---------- Source records

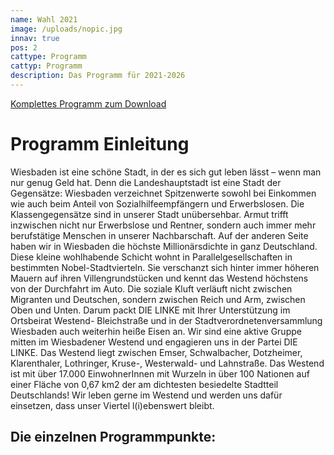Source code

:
```yaml
---
name: Wahl 2021
image: /uploads/nopic.jpg
innav: true
pos: 2
cattype: Programm
cattyp: Programm
description: Das Programm für 2021-2026
---
```


[Komplettes Programm zum Download](/pdf/westend_programm.pdf)

# Programm Einleitung

Wiesbaden ist eine schöne Stadt, in der es sich gut leben lässt – wenn man nur genug
Geld hat. Denn die Landeshauptstadt ist eine Stadt der Gegensätze: Wiesbaden
verzeichnet Spitzenwerte sowohl bei Einkommen wie auch beim Anteil von
Sozialhilfeempfängern und Erwerbslosen. Die Klassengegensätze sind in unserer Stadt
unübersehbar. Armut trifft inzwischen nicht nur Erwerbslose und Rentner, sondern auch
immer mehr berufstätige Menschen in unserer Nachbarschaft. Auf der anderen Seite haben
wir in Wiesbaden die höchste Millionärsdichte in ganz Deutschland. Diese kleine
wohlhabende Schicht wohnt in Parallelgesellschaften in bestimmten Nobel-Stadtvierteln.
Sie verschanzt sich hinter immer höheren Mauern auf ihren Villengrundstücken und kennt
das Westend höchstens von der Durchfahrt im Auto. Die soziale Kluft verläuft nicht
zwischen Migranten und Deutschen, sondern zwischen Reich und Arm, zwischen Oben und
Unten. Darum packt DIE LINKE mit Ihrer Unterstützung im Ortsbeirat Westend-
Bleichstraße und in der Stadtverordnetenversammlung Wiesbaden auch weiterhin heiße
Eisen an. Wir sind eine aktive Gruppe mitten im Wiesbadener Westend und engagieren uns
in der Partei DIE LINKE. Das Westend liegt zwischen Emser, Schwalbacher, Dotzheimer,
Klarenthaler, Lothringer, Kruse-, Westerwald- und Lahnstraße. Das Westend ist mit über
17.000 EinwohnerInnen mit Wurzeln in über 100 Nationen auf einer Fläche von 0,67 km2
der am dichtesten besiedelte Stadtteil Deutschlands! Wir leben gerne im Westend und
werden uns dafür einsetzen, dass unser Viertel l(i)ebenswert bleibt.



## Die einzelnen Programmpunkte:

--------------------

- [Exercise prompt]
Word for word, restate the line with "immer mehr berufstätige" and all remaining lines of the material, stopping only at the final line.

- [Task solution]
immer mehr berufstätige Menschen in unserer Nachbarschaft. Auf der anderen Seite haben
wir in Wiesbaden die höchste Millionärsdichte in ganz Deutschland. Diese kleine
wohlhabende Schicht wohnt in Parallelgesellschaften in bestimmten Nobel-Stadtvierteln.
Sie verschanzt sich hinter immer höheren Mauern auf ihren Villengrundstücken und kennt
das Westend höchstens von der Durchfahrt im Auto. Die soziale Kluft verläuft nicht
zwischen Migranten und Deutschen, sondern zwischen Reich und Arm, zwischen Oben und
Unten. Darum packt DIE LINKE mit Ihrer Unterstützung im Ortsbeirat Westend-
Bleichstraße und in der Stadtverordnetenversammlung Wiesbaden auch weiterhin heiße
Eisen an. Wir sind eine aktive Gruppe mitten im Wiesbadener Westend und engagieren uns
in der Partei DIE LINKE. Das Westend liegt zwischen Emser, Schwalbacher, Dotzheimer,
Klarenthaler, Lothringer, Kruse-, Westerwald- und Lahnstraße. Das Westend ist mit über
17.000 EinwohnerInnen mit Wurzeln in über 100 Nationen auf einer Fläche von 0,67 km2
der am dichtesten besiedelte Stadtteil Deutschlands! Wir leben gerne im Westend und
werden uns dafür einsetzen, dass unser Viertel l(i)ebenswert bleibt.



## Die einzelnen Programmpunkte:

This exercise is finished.